**Your task:** Write an exact copy of the entries below that leaves out all pictures.

Document images with source code

******************************

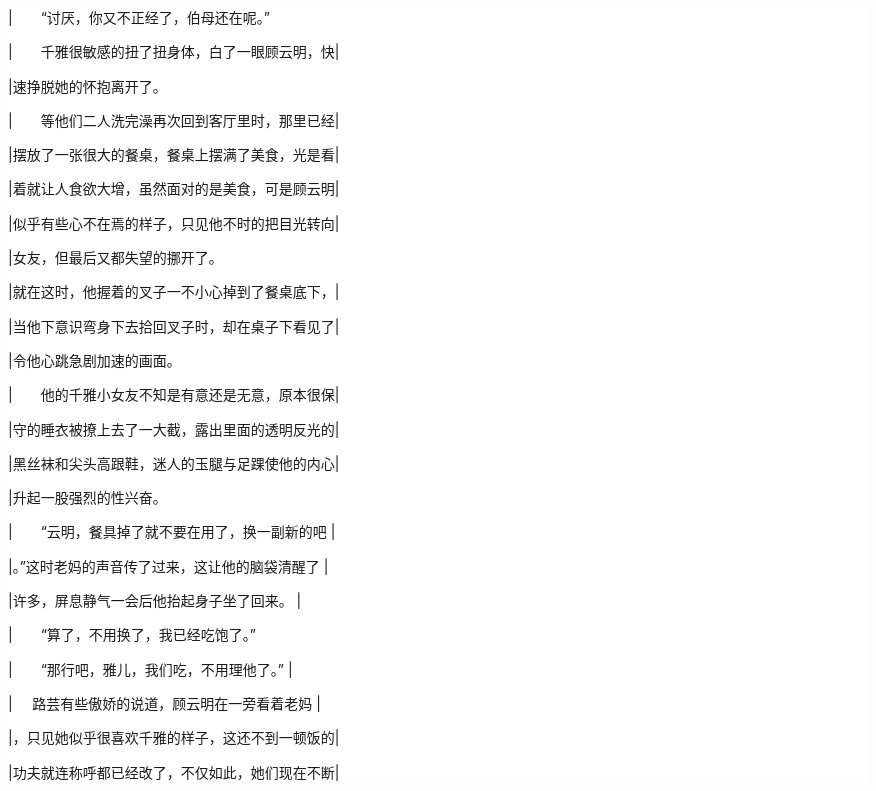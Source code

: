 |　　“讨厌，你又不正经了，伯母还在呢。”

|　　千雅很敏感的扭了扭身体，白了一眼顾云明，快|

|速挣脱她的怀抱离开了。

|　　等他们二人洗完澡再次回到客厅里时，那里已经|

|摆放了一张很大的餐桌，餐桌上摆满了美食，光是看|

|着就让人食欲大增，虽然面对的是美食，可是顾云明|

|似乎有些心不在焉的样子，只见他不时的把目光转向|

|女友，但最后又都失望的挪开了。

|就在这时，他握着的叉子一不小心掉到了餐桌底下，|

|当他下意识弯身下去拾回叉子时，却在桌子下看见了|

|令他心跳急剧加速的画面。

|　　他的千雅小女友不知是有意还是无意，原本很保|

|守的睡衣被撩上去了一大截，露出里面的透明反光的|

|黑丝袜和尖头高跟鞋，迷人的玉腿与足踝使他的内心|

|升起一股强烈的性兴奋。

|　　“云明，餐具掉了就不要在用了，换一副新的吧 |

|。”这时老妈的声音传了过来，这让他的脑袋清醒了 |

|许多，屏息静气一会后他抬起身子坐了回来。      |

|　　“算了，不用换了，我已经吃饱了。”

|　　“那行吧，雅儿，我们吃，不用理他了。”      |

|     路芸有些傲娇的说道，顾云明在一旁看着老妈 |

|，只见她似乎很喜欢千雅的样子，这还不到一顿饭的|

|功夫就连称呼都已经改了，不仅如此，她们现在不断|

******************************

**Answer box:**
Source code

: |　　“讨厌，你又不正经了，伯母还在呢。”

|　　千雅很敏感的扭了扭身体，白了一眼顾云明，快|

|速挣脱她的怀抱离开了。

|　　等他们二人洗完澡再次回到客厅里时，那里已经|

|摆放了一张很大的餐桌，餐桌上摆满了美食，光是看|

|着就让人食欲大增，虽然面对的是美食，可是顾云明|

|似乎有些心不在焉的样子，只见他不时的把目光转向|

|女友，但最后又都失望的挪开了。

|就在这时，他握着的叉子一不小心掉到了餐桌底下，|

|当他下意识弯身下去拾回叉子时，却在桌子下看见了|

|令他心跳急剧加速的画面。

|　　他的千雅小女友不知是有意还是无意，原本很保|

|守的睡衣被撩上去了一大截，露出里面的透明反光的|

|黑丝袜和尖头高跟鞋，迷人的玉腿与足踝使他的内心|

|升起一股强烈的性兴奋。

|　　“云明，餐具掉了就不要在用了，换一副新的吧 |

|。”这时老妈的声音传了过来，这让他的脑袋清醒了 |

|许多，屏息静气一会后他抬起身子坐了回来。      |

|　　“算了，不用换了，我已经吃饱了。”

|　　“那行吧，雅儿，我们吃，不用理他了。”      |

|     路芸有些傲娇的说道，顾云明在一旁看着老妈 |

|，只见她似乎很喜欢千雅的样子，这还不到一顿饭的|

|功夫就连称呼都已经改了，不仅如此，她们现在不断|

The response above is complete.